(Dataset entries)

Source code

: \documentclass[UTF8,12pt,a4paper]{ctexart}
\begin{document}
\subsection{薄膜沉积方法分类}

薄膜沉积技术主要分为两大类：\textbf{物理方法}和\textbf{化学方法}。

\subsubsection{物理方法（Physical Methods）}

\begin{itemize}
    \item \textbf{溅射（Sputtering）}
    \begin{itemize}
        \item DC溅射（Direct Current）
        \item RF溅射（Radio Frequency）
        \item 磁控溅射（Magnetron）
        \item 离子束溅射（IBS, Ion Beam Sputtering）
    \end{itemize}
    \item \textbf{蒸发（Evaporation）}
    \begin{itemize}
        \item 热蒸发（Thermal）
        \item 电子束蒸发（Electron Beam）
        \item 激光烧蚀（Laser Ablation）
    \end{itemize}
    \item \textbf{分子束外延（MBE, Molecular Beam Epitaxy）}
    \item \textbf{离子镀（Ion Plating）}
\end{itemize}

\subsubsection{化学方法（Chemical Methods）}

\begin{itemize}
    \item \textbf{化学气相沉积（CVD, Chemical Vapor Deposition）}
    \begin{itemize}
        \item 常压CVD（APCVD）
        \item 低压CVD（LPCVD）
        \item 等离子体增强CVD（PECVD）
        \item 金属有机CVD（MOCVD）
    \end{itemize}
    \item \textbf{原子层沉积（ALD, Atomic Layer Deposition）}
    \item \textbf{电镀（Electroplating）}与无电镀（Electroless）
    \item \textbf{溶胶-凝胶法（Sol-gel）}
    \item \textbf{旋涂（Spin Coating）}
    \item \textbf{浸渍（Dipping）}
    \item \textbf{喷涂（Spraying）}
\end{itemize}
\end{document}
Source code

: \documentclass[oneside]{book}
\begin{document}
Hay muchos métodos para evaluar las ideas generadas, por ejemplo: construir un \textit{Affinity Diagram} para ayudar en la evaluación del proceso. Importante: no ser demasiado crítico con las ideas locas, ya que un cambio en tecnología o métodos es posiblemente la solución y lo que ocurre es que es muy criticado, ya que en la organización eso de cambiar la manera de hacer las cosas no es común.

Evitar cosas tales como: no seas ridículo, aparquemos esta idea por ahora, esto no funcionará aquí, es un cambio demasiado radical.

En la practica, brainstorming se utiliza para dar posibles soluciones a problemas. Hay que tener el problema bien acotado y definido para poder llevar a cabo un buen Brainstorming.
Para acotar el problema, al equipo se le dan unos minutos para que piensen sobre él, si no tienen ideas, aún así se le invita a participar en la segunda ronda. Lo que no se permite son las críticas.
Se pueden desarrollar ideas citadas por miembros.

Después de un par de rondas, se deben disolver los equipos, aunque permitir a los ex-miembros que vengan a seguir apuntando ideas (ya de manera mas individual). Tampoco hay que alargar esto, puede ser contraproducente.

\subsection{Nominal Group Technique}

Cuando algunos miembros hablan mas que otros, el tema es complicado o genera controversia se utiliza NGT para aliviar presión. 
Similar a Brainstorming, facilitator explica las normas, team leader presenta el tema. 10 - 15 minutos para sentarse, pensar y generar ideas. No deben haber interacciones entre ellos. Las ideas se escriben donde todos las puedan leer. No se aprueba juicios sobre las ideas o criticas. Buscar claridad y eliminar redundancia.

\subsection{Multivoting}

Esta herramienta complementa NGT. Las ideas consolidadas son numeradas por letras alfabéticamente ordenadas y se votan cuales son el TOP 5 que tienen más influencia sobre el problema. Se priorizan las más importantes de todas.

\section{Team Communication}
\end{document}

> **PROMPT**
Repeat each record exactly. Omit nothing.

> **EXERCISE RESULT**
Source code

: \documentclass[UTF8,12pt,a4paper]{ctexart}
\begin{document}
\subsection{薄膜沉积方法分类}

薄膜沉积技术主要分为两大类：\textbf{物理方法}和\textbf{化学方法}。

\subsubsection{物理方法（Physical Methods）}

\begin{itemize}
    \item \textbf{溅射（Sputtering）}
    \begin{itemize}
        \item DC溅射（Direct Current）
        \item RF溅射（Radio Frequency）
        \item 磁控溅射（Magnetron）
        \item 离子束溅射（IBS, Ion Beam Sputtering）
    \end{itemize}
    \item \textbf{蒸发（Evaporation）}
    \begin{itemize}
        \item 热蒸发（Thermal）
        \item 电子束蒸发（Electron Beam）
        \item 激光烧蚀（Laser Ablation）
    \end{itemize}
    \item \textbf{分子束外延（MBE, Molecular Beam Epitaxy）}
    \item \textbf{离子镀（Ion Plating）}
\end{itemize}

\subsubsection{化学方法（Chemical Methods）}

\begin{itemize}
    \item \textbf{化学气相沉积（CVD, Chemical Vapor Deposition）}
    \begin{itemize}
        \item 常压CVD（APCVD）
        \item 低压CVD（LPCVD）
        \item 等离子体增强CVD（PECVD）
        \item 金属有机CVD（MOCVD）
    \end{itemize}
    \item \textbf{原子层沉积（ALD, Atomic Layer Deposition）}
    \item \textbf{电镀（Electroplating）}与无电镀（Electroless）
    \item \textbf{溶胶-凝胶法（Sol-gel）}
    \item \textbf{旋涂（Spin Coating）}
    \item \textbf{浸渍（Dipping）}
    \item \textbf{喷涂（Spraying）}
\end{itemize}
\end{document}
Source code

: \documentclass[oneside]{book}
\begin{document}
Hay muchos métodos para evaluar las ideas generadas, por ejemplo: construir un \textit{Affinity Diagram} para ayudar en la evaluación del proceso. Importante: no ser demasiado crítico con las ideas locas, ya que un cambio en tecnología o métodos es posiblemente la solución y lo que ocurre es que es muy criticado, ya que en la organización eso de cambiar la manera de hacer las cosas no es común.

Evitar cosas tales como: no seas ridículo, aparquemos esta idea por ahora, esto no funcionará aquí, es un cambio demasiado radical.

En la practica, brainstorming se utiliza para dar posibles soluciones a problemas. Hay que tener el problema bien acotado y definido para poder llevar a cabo un buen Brainstorming.
Para acotar el problema, al equipo se le dan unos minutos para que piensen sobre él, si no tienen ideas, aún así se le invita a participar en la segunda ronda. Lo que no se permite son las críticas.
Se pueden desarrollar ideas citadas por miembros.

Después de un par de rondas, se deben disolver los equipos, aunque permitir a los ex-miembros que vengan a seguir apuntando ideas (ya de manera mas individual). Tampoco hay que alargar esto, puede ser contraproducente.

\subsection{Nominal Group Technique}

Cuando algunos miembros hablan mas que otros, el tema es complicado o genera controversia se utiliza NGT para aliviar presión. 
Similar a Brainstorming, facilitator explica las normas, team leader presenta el tema. 10 - 15 minutos para sentarse, pensar y generar ideas. No deben haber interacciones entre ellos. Las ideas se escriben donde todos las puedan leer. No se aprueba juicios sobre las ideas o criticas. Buscar claridad y eliminar redundancia.

\subsection{Multivoting}

Esta herramienta complementa NGT. Las ideas consolidadas son numeradas por letras alfabéticamente ordenadas y se votan cuales son el TOP 5 que tienen más influencia sobre el problema. Se priorizan las más importantes de todas.

\section{Team Communication}
\end{document}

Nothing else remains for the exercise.